Toni, now laughing and crying, hugged her brother even tighter. “You’re absolutely right, little brother. It is.”
“How’s your face?” the wolf asked Oriana while they sat at the kitchen table . . . waiting.
“It’s been better,” she admitted, her nose hurting as it worked to heal. All she knew was that the swelling had better be down before her next class or she would be absolutely livid!
“You know,” the wolf went on, “you’re kind of tough.”
It was a weird statement, but she couldn’t help feeling it was kind of a compliment.
“Thanks, uh . . .”
“Reece. Ricky Lee’s brother.”
“Right. Well, thanks, Reece.”
“Sure. You see, not everyone can take a hit like that to the head.”

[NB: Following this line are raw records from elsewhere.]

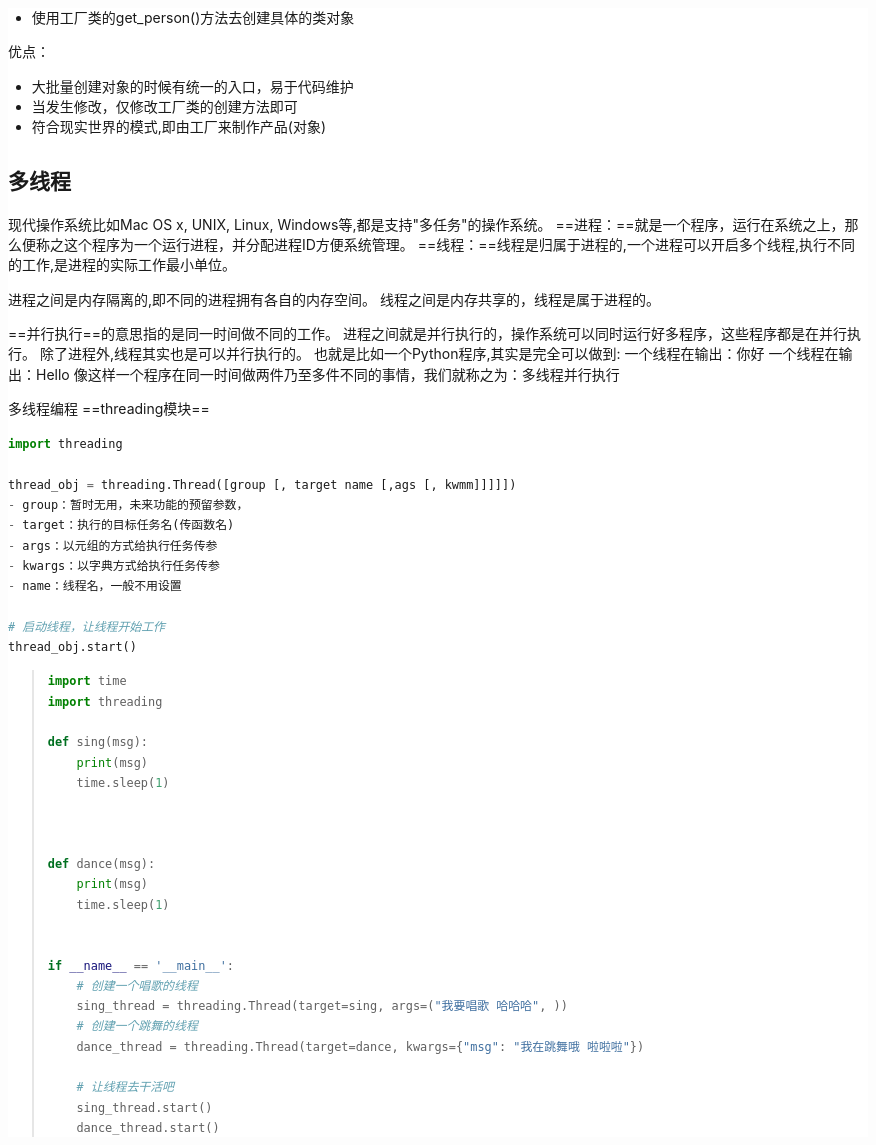 - 使用工厂类的get_person()方法去创建具体的类对象

优点：

- 大批量创建对象的时候有统一的入口，易于代码维护
- 当发生修改，仅修改工厂类的创建方法即可
- 符合现实世界的模式,即由工厂来制作产品(对象)

## 多线程

现代操作系统比如Mac OS x, UNIX, Linux, Windows等,都是支持"多任务"的操作系统。
==进程：==就是一个程序，运行在系统之上，那么便称之这个程序为一个运行进程，并分配进程ID方便系统管理。
==线程：==线程是归属于进程的,一个进程可以开启多个线程,执行不同的工作,是进程的实际工作最小单位。

进程之间是内存隔离的,即不同的进程拥有各自的内存空间。
线程之间是内存共享的，线程是属于进程的。

==并行执行==的意思指的是同一时间做不同的工作。
进程之间就是并行执行的，操作系统可以同时运行好多程序，这些程序都是在并行执行。
除了进程外,线程其实也是可以并行执行的。
也就是比如一个Python程序,其实是完全可以做到:
一个线程在输出：你好
一个线程在输出：Hello
像这样一个程序在同一时间做两件乃至多件不同的事情，我们就称之为：多线程并行执行

多线程编程 ==threading模块==

```python
import threading

thread_obj = threading.Thread([group [, target name [,ags [, kwmm]]]]])
- group：暂时无用，未来功能的预留参数，
- target：执行的目标任务名(传函数名)
- args：以元组的方式给执行任务传参
- kwargs：以字典方式给执行任务传参
- name：线程名，一般不用设置

# 启动线程，让线程开始工作
thread_obj.start()
```

> ```python
> import time
> import threading
>
> def sing(msg):
>     print(msg)
>     time.sleep(1)
>
>
>
> def dance(msg):
>     print(msg)
>     time.sleep(1)
>
>
> if __name__ == '__main__':
>     # 创建一个唱歌的线程
>     sing_thread = threading.Thread(target=sing, args=("我要唱歌 哈哈哈", ))
>     # 创建一个跳舞的线程
>     dance_thread = threading.Thread(target=dance, kwargs={"msg": "我在跳舞哦 啦啦啦"})
>
>     # 让线程去干活吧
>     sing_thread.start()
>     dance_thread.start()
> ```
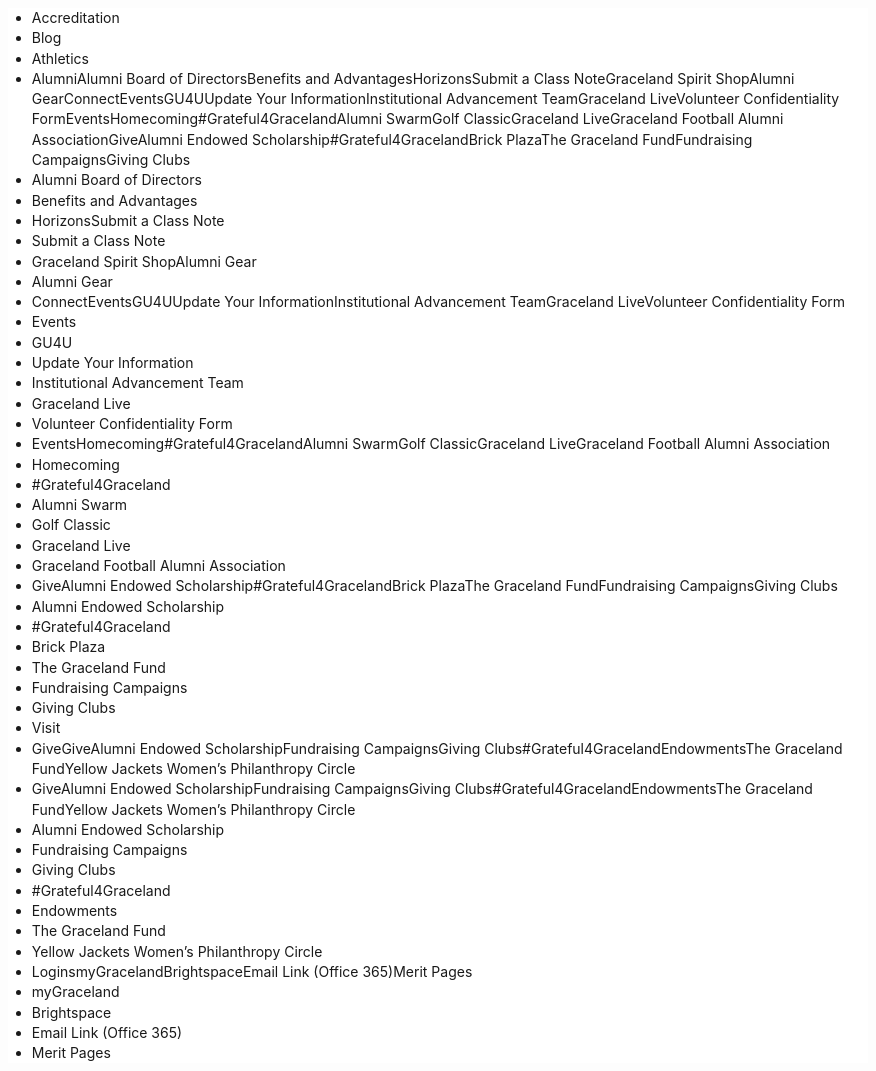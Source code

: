 - Accreditation
- Blog
- Athletics
- AlumniAlumni Board of DirectorsBenefits and AdvantagesHorizonsSubmit a Class NoteGraceland Spirit ShopAlumni GearConnectEventsGU4UUpdate Your InformationInstitutional Advancement TeamGraceland LiveVolunteer Confidentiality FormEventsHomecoming#Grateful4GracelandAlumni SwarmGolf ClassicGraceland LiveGraceland Football Alumni AssociationGiveAlumni Endowed Scholarship#Grateful4GracelandBrick PlazaThe Graceland FundFundraising CampaignsGiving Clubs
- Alumni Board of Directors
- Benefits and Advantages
- HorizonsSubmit a Class Note
- Submit a Class Note
- Graceland Spirit ShopAlumni Gear
- Alumni Gear
- ConnectEventsGU4UUpdate Your InformationInstitutional Advancement TeamGraceland LiveVolunteer Confidentiality Form
- Events
- GU4U
- Update Your Information
- Institutional Advancement Team
- Graceland Live
- Volunteer Confidentiality Form
- EventsHomecoming#Grateful4GracelandAlumni SwarmGolf ClassicGraceland LiveGraceland Football Alumni Association
- Homecoming
- #Grateful4Graceland
- Alumni Swarm
- Golf Classic
- Graceland Live
- Graceland Football Alumni Association
- GiveAlumni Endowed Scholarship#Grateful4GracelandBrick PlazaThe Graceland FundFundraising CampaignsGiving Clubs
- Alumni Endowed Scholarship
- #Grateful4Graceland
- Brick Plaza
- The Graceland Fund
- Fundraising Campaigns
- Giving Clubs
- Visit
- GiveGiveAlumni Endowed ScholarshipFundraising CampaignsGiving Clubs#Grateful4GracelandEndowmentsThe Graceland FundYellow Jackets Women’s Philanthropy Circle
- GiveAlumni Endowed ScholarshipFundraising CampaignsGiving Clubs#Grateful4GracelandEndowmentsThe Graceland FundYellow Jackets Women’s Philanthropy Circle
- Alumni Endowed Scholarship
- Fundraising Campaigns
- Giving Clubs
- #Grateful4Graceland
- Endowments
- The Graceland Fund
- Yellow Jackets Women’s Philanthropy Circle
- LoginsmyGracelandBrightspaceEmail Link (Office 365)Merit Pages
- myGraceland
- Brightspace
- Email Link (Office 365)
- Merit Pages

“That’s because she has an exceptionally hard head.”
“Shut up, Kyle.”
“You shut up!”
“Both of you shut up,” Cooper warned.
“Have you thought about trying ice hockey?”
Surprised, Oriana, and everyone else at the table, looked at the wolf.
“No,” Oriana finally admitted when he kept staring at her as if expecting a serious answer to that ridiculous question.
“You should. I bet you’d make a mean little forward.”
“I will . . . strange, burly man.”
He grinned. “Darlin’, are you sweet on me?”
Oriana gawked. “No.”
“Don’t get your hopes up, though; you’re a little too young for me.”
Before Oriana could process any of that, Dennis ran into the kitchen. “Freddy’s home!” he cheered. “Freddy’s home!”
The siblings all stared at each other for a long moment. Then, as one, they bolted away from the table and ran out to greet their brother and welcome him home.